## Instructions to follow
Begin with the line that holds "moment, good luck!". Output it and all remaining lines of the material, verbatim, ending with the last.

## Given entries

● ● ● ●

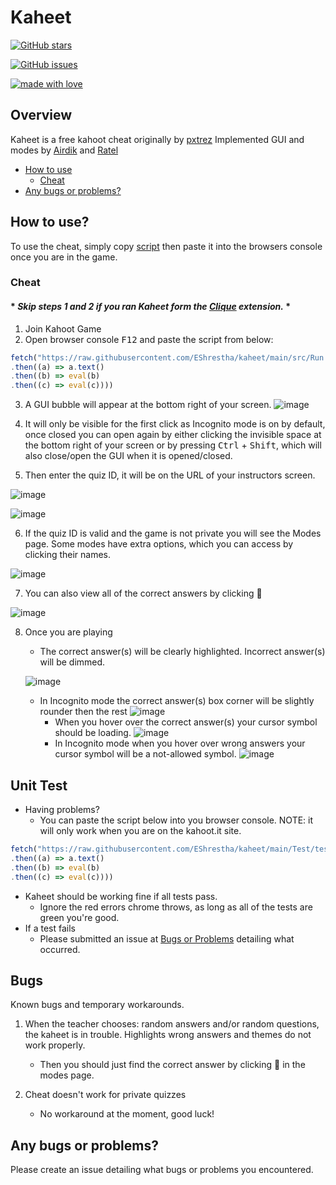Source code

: # Kaheet

[![GitHub stars](https://img.shields.io/github/stars/EShrestha/kaheet?style=for-the-badge&logo=appveyor)](https://github.com/EShrestha/kaheet/stargazers)

[![GitHub issues](https://img.shields.io/github/issues/EShrestha/kaheet?style=for-the-badge)](https://github.com/EShrestha/kaheet/issues)

[![made with love](https://img.shields.io/badge/made%20with-%F0%9F%92%99-blue?style=for-the-badge)](https://github.com/EShrestha/kaheet)

## Overview

Kaheet is a free kahoot cheat originally by [pxtrez](https://github.com/pxtrez)
Implemented GUI and modes by [Airdik](https://github.com/Airdik) and [Ratel](https://github.com/Ratel8989)

- [How to use](#how-to-use)
    * [Cheat](#Cheat)
- [Any bugs or problems?](#any-bugs-or-problems)

## How to use?

To use the cheat, simply copy [script](#Cheat) then paste it into the browsers console once you are in the game.

### Cheat

#### * *Skip steps 1 and 2 if you ran Kaheet form the <a href="https://chrome.google.com/webstore/detail/clique/nbafoaenjgkjlailomhmjofnbkjeickb" target="_blank">Clique</a> extension.* *
1. Join Kahoot Game
2. Open browser console <kbd>F12</kbd> and paste the script from below:

```ts
fetch("https://raw.githubusercontent.com/EShrestha/kaheet/main/src/Run.js")
.then((a) => a.text()
.then((b) => eval(b)
.then((c) => eval(c))))
```
3. A GUI bubble will appear at the bottom right of your screen.
![image](./docs/bubble.png)

4. It will only be visible for the first click as Incognito mode is on by default, once closed you can open again by either clicking the invisible space at the bottom right of your screen or by pressing <kbd>Ctrl</kbd> + <kbd>Shift</kbd>, which will also close/open the GUI when it is opened/closed.

5. Then enter the quiz ID, it will be on the URL of your instructors screen.

![image](./docs/quizIdUrl.png)

![image](./docs/enterQuizId.png)

6. If the quiz ID is valid and the game is not private you will see the Modes page. Some modes have extra options, which you can access by clicking their names.

![image](./docs/chooseModes.png)

7. You can also view all of the correct answers by clicking 📑

![image](./docs/viewAllAnswers.png)


8. Once you are playing
    - The correct answer(s) will be clearly highlighted. Incorrect answer(s) will be dimmed.

    ![image](./docs/example.png)

    - In Incognito mode the correct answer(s) box corner will be slightly rounder then the rest ![image](./docs/exampleRoundCorners.png) 
        * When you hover over the correct answer(s) your cursor symbol should be loading. ![image](./docs/exampleCorrectCursor.png)
        * In Incognito mode when you hover over wrong answers your cursor symbol will be a not-allowed symbol. ![image](./docs/exampleIncorrectCursor.png)



## Unit Test

- Having problems?
    * You can paste the script below into you browser console. NOTE: it will only work when you are on the kahoot.it site.

```ts
fetch("https://raw.githubusercontent.com/EShrestha/kaheet/main/Test/testRunner.js")
.then((a) => a.text()
.then((b) => eval(b)
.then((c) => eval(c))))
```
- Kaheet should be working fine if all tests pass.
    * Ignore the red errors chrome throws, as long as all of the tests are green you're good. 
- If a test fails
    * Please submitted an issue at [Bugs or Problems](#any-bugs-or-problems) detailing what occurred.

## Bugs

Known bugs and temporary workarounds.

1. When the teacher chooses: random answers and/or random questions, the kaheet is in trouble. Highlights wrong answers and themes do not work properly. 
    * Then you should just find the correct answer by clicking 📑 in the modes page.

2. Cheat doesn't work for private quizzes
    * No workaround at the moment, good luck!

## Any bugs or problems?

Please create an issue detailing what bugs or problems you encountered.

● ● ● ●

## The completed task
    * No workaround at the moment, good luck!

## Any bugs or problems?

Please create an issue detailing what bugs or problems you encountered.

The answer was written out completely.